— ASSIGNED TASK —
Search the listing below for the string "special" and show each line that contains it.
----
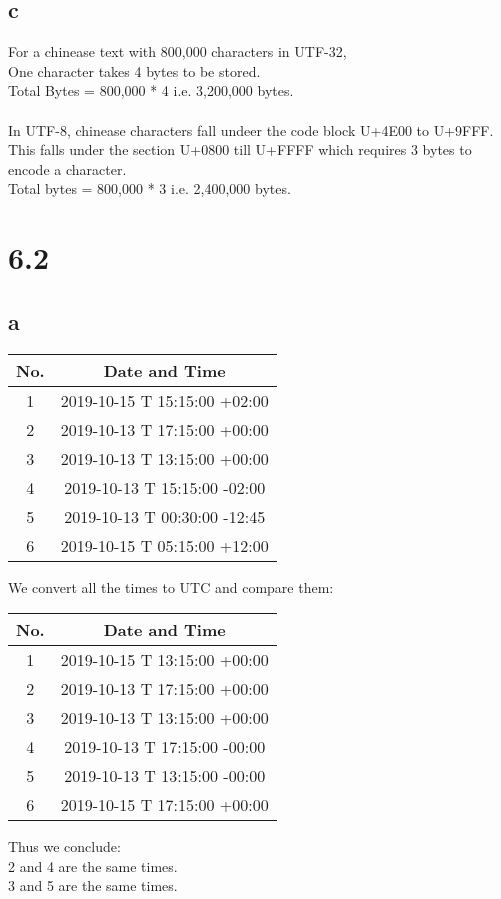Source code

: \documentclass{article}
\begin{document}
    \subsection{c}
    For a chinease text with 800,000 characters in UTF-32,\\
    One character takes 4 bytes to be stored.\\
    Total Bytes = 800,000 * 4 i.e. 3,200,000 bytes.\\
    \\
    In UTF-8, chinease characters fall undeer the code block U+4E00 to U+9FFF.\\
    This falls under the section U+0800 till U+FFFF which requires 3 bytes to encode
    a character.\\
    Total bytes = 800,000 * 3 i.e. 2,400,000 bytes.\\

    \section{6.2}
    \subsection{a}
    \begin{center}
        \begin{tabular}{c c}
            \hline
            No. & Date and Time\\
            \hline
            1 & 2019-10-15 T 15:15:00 +02:00\\
            2 & 2019-10-13 T 17:15:00 +00:00\\
            3 & 2019-10-13 T 13:15:00 +00:00\\
            4 & 2019-10-13 T 15:15:00 -02:00\\
            5 & 2019-10-13 T 00:30:00 -12:45\\
            6 & 2019-10-15 T 05:15:00 +12:00\\
            \hline
        \end{tabular}
    \end{center}
    We convert all the times to UTC and compare them:\\
    \begin{center}
        \begin{tabular}{c c}
            \hline
            No. & Date and Time\\
            \hline
            1 & 2019-10-15 T 13:15:00 +00:00\\
            2 & 2019-10-13 T 17:15:00 +00:00\\
            3 & 2019-10-13 T 13:15:00 +00:00\\
            4 & 2019-10-13 T 17:15:00 -00:00\\
            5 & 2019-10-13 T 13:15:00 -00:00\\
            6 & 2019-10-15 T 17:15:00 +00:00\\
            \hline
        \end{tabular}
    \end{center}
    Thus we conclude:\\
    2 and 4 are the same times.\\
    3 and 5 are the same times.\\
\end{document}
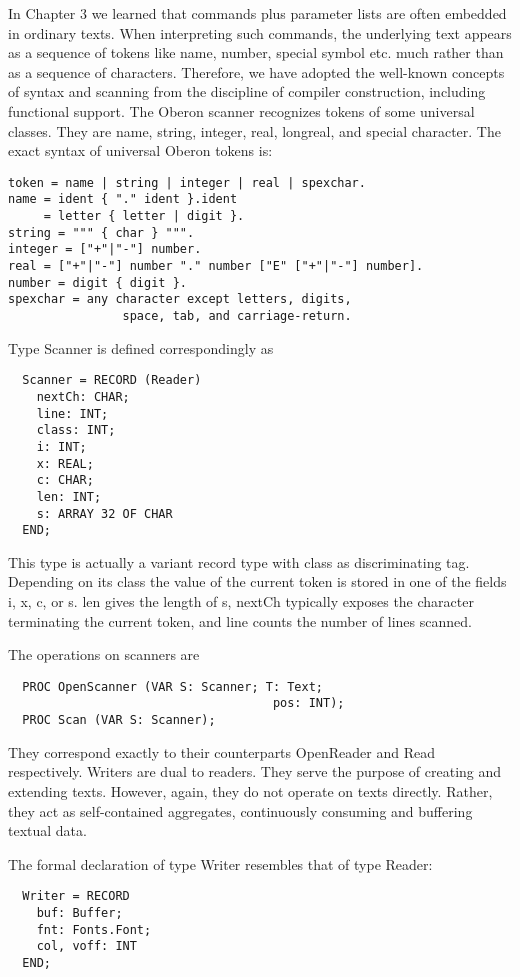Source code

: In Chapter 3 we learned that commands plus parameter lists are often embedded in ordinary texts.
When interpreting such commands, the underlying text appears as a sequence of tokens like name,
number, special symbol etc. much rather than as a sequence of characters. Therefore, we have
adopted the well-known concepts of syntax and scanning from the discipline of compiler
construction, including functional support. The Oberon scanner recognizes tokens of some
universal classes. They are name, string, integer, real, longreal, and special character.
The exact syntax of universal Oberon tokens is:
\begin{verbatim}
token = name | string | integer | real | spexchar.
name = ident { "." ident }.ident
     = letter { letter | digit }.
string = """ { char } """.
integer = ["+"|"-"] number.
real = ["+"|"-"] number "." number ["E" ["+"|"-"] number].
number = digit { digit }.
spexchar = any character except letters, digits,
                space, tab, and carriage-return.
\end{verbatim}
Type Scanner is defined correspondingly as
\begin{verbatim}
  Scanner = RECORD (Reader)
    nextCh: CHAR;
    line: INT;
    class: INT;
    i: INT;
    x: REAL;
    c: CHAR;
    len: INT;
    s: ARRAY 32 OF CHAR
  END;
\end{verbatim}

This type is actually a variant record type with class as discriminating tag. Depending on its class
the value of the current token is stored in one of the fields i, x, c, or s. len gives the length of s,
nextCh typically exposes the character terminating the current token, and line counts the number of
lines scanned.

The operations on scanners are
\begin{verbatim}
  PROC OpenScanner (VAR S: Scanner; T: Text;
                                     pos: INT);
  PROC Scan (VAR S: Scanner);
\end{verbatim}

They correspond exactly to their counterparts OpenReader and Read respectively.
Writers are dual to readers. They serve the purpose of creating and extending texts. However,
again, they do not operate on texts directly. Rather, they act as self-contained aggregates,
continuously consuming and buffering textual data.

The formal declaration of type Writer resembles that of type Reader:
\begin{verbatim}
  Writer = RECORD
    buf: Buffer;
    fnt: Fonts.Font;
    col, voff: INT
  END;
\end{verbatim}

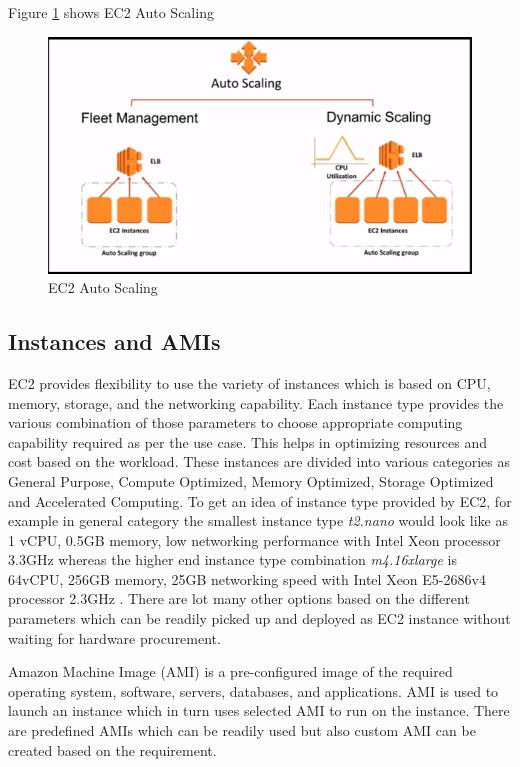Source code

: Figure \ref{f:ec2-auto-scaling} shows EC2 Auto Scaling
\begin{figure}[!ht]
  \centering\includegraphics[width=\columnwidth]{images/ec2AutoScaling.PNG}
  \caption{EC2 Auto Scaling \cite{www-aws-ec2autoscaling}}\label{f:ec2-auto-scaling}
\end{figure}

\subsection{Instances and AMIs}
EC2 provides flexibility to use the variety of instances which is based on CPU, memory, storage, and the networking capability. Each instance type provides the various combination of those parameters to choose appropriate computing capability required as per the use case. This helps in optimizing resources and cost based on the workload. These instances are divided into various categories as General Purpose, Compute Optimized, Memory Optimized, Storage Optimized and Accelerated Computing. To get an idea of instance type provided by EC2, for example in general category the smallest instance type \emph{t2.nano} would look like as 1 vCPU, 0.5GB memory, low networking performance with Intel Xeon processor 3.3GHz whereas the higher end instance type combination \emph{m4.16xlarge} is 64vCPU, 256GB memory, 25GB networking speed with Intel Xeon E5-2686v4 processor 2.3GHz \cite{www-aws-ec2instance}. There are lot many other options based on the different parameters which can be readily picked up and deployed as EC2 instance without waiting for hardware procurement.

Amazon Machine Image (AMI) \cite{www-aws-ec2instance} is a pre-configured image of the required operating system, software, servers, databases, and applications. AMI is used to launch an instance which in turn uses selected AMI to run on the instance. There are predefined AMIs which can be readily used but also custom AMI can be created based on the requirement.

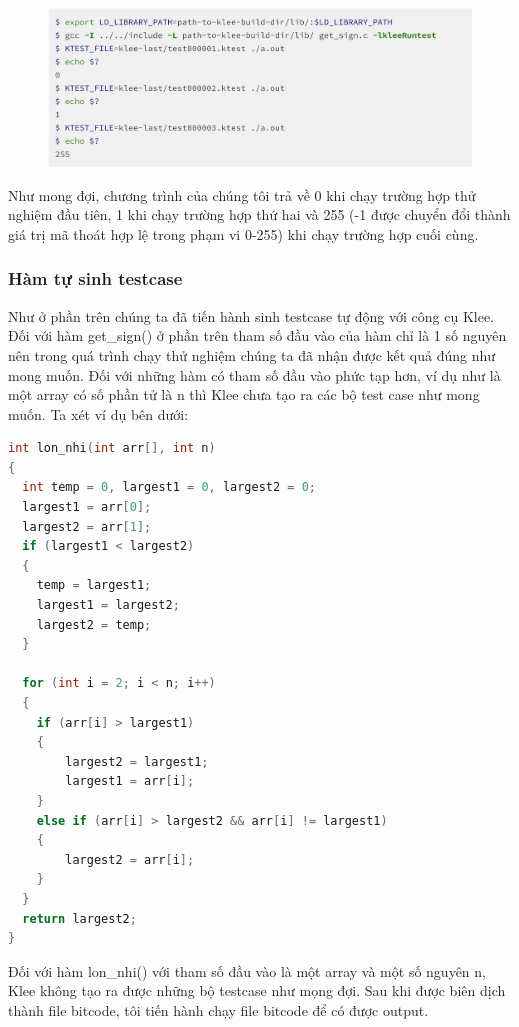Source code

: \documentclass[12pt,a4paper]{article}
\begin{document}
\begin{figure}[ht]
\begin{center}
\includegraphics[scale=.3]{hinhanh/replayingtestcase.png}
\end{center}
\end{figure}

Như mong đợi, chương trình của chúng tôi trả về 0 khi chạy trường hợp thử nghiệm đầu tiên, 1 khi chạy trường hợp thứ hai và 255 (-1 được chuyển đổi thành giá trị mã thoát hợp lệ trong phạm vi 0-255) khi chạy trường hợp cuối cùng.

\subsubsection{Hàm tự sinh testcase}
Như ở phần trên chúng ta đã tiến hành sinh testcase tự động với công cụ Klee. Đối với hàm get\_sign() ở phần trên tham số đầu vào của hàm chỉ là 1 số nguyên nên trong quá trình chạy thử nghiệm chúng ta đã nhận được kết quả đúng như mong muốn.  Đối với những hàm có tham số đầu vào phức tạp hơn, ví dụ như là một array có số phần tử là n thì Klee chưa tạo ra các bộ test case như  mong muốn. Ta xét ví dụ bên dưới:

\begin{lstlisting}[language=c]
int lon_nhi(int arr[], int n)
{
  int temp = 0, largest1 = 0, largest2 = 0;
  largest1 = arr[0];
  largest2 = arr[1];
  if (largest1 < largest2)
  { 
    temp = largest1;
    largest1 = largest2;
    largest2 = temp;
  }
  
  for (int i = 2; i < n; i++)
  { 
    if (arr[i] > largest1)
    {   
        largest2 = largest1;
        largest1 = arr[i];
    }
    else if (arr[i] > largest2 && arr[i] != largest1)
    {   
        largest2 = arr[i];
    }
  }
  return largest2;
}
\end{lstlisting}

Đối với hàm lon\_nhi() với tham số đầu vào là một array và một số nguyên n, Klee không tạo ra được những bộ testcase như mọng đợi. Sau khi được biên dịch thành file bitcode, tôi tiến hành chạy file bitcode để có được output.
\end{document}
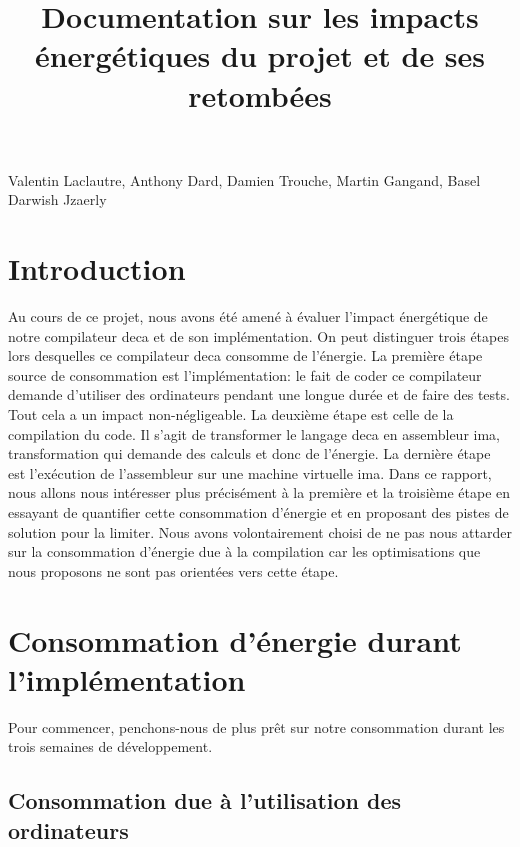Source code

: \documentclass[12pt, a4paper, one side]{article}
\title{Documentation sur les impacts énergétiques du projet et de ses retombées}
\author{}
\date{}
\begin{document}
\maketitle

\begin{center}
    Valentin Laclautre, Anthony Dard, Damien Trouche, Martin Gangand, Basel Darwish Jzaerly
\end{center}

\tableofcontents

\newpage

\section{Introduction}

Au cours de ce projet, nous avons été amené à évaluer l'impact énergétique de notre compilateur deca et de son implémentation. On peut distinguer trois étapes lors desquelles ce compilateur deca consomme de l'énergie. La première étape source de consommation est l'implémentation: le fait de coder ce compilateur demande d'utiliser des ordinateurs pendant une longue durée et de faire des tests. Tout cela a un impact non-négligeable. La deuxième étape est celle de la compilation du code. Il s'agit de transformer le langage deca en assembleur ima, transformation qui demande des calculs et donc de l'énergie. La dernière étape est l'exécution de l'assembleur sur une machine virtuelle ima. Dans ce rapport, nous allons nous intéresser plus précisément à la première et la troisième étape en essayant de quantifier cette consommation d'énergie et en proposant des pistes de solution pour la limiter. Nous avons volontairement choisi de ne pas nous attarder sur la consommation d'énergie due à la compilation car les optimisations que nous proposons ne sont pas orientées vers cette étape.



\section{Consommation d'énergie durant l'implémentation}

Pour commencer, penchons-nous de plus prêt sur notre consommation durant les trois semaines de développement.

\subsection{Consommation due à l'utilisation des ordinateurs}
\end{document}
----
— ANSWER TO THIS PROBLEM —
number, special symbol etc. much rather than as a sequence of characters. Therefore, we have
universal classes. They are name, string, integer, real, longreal, and special character.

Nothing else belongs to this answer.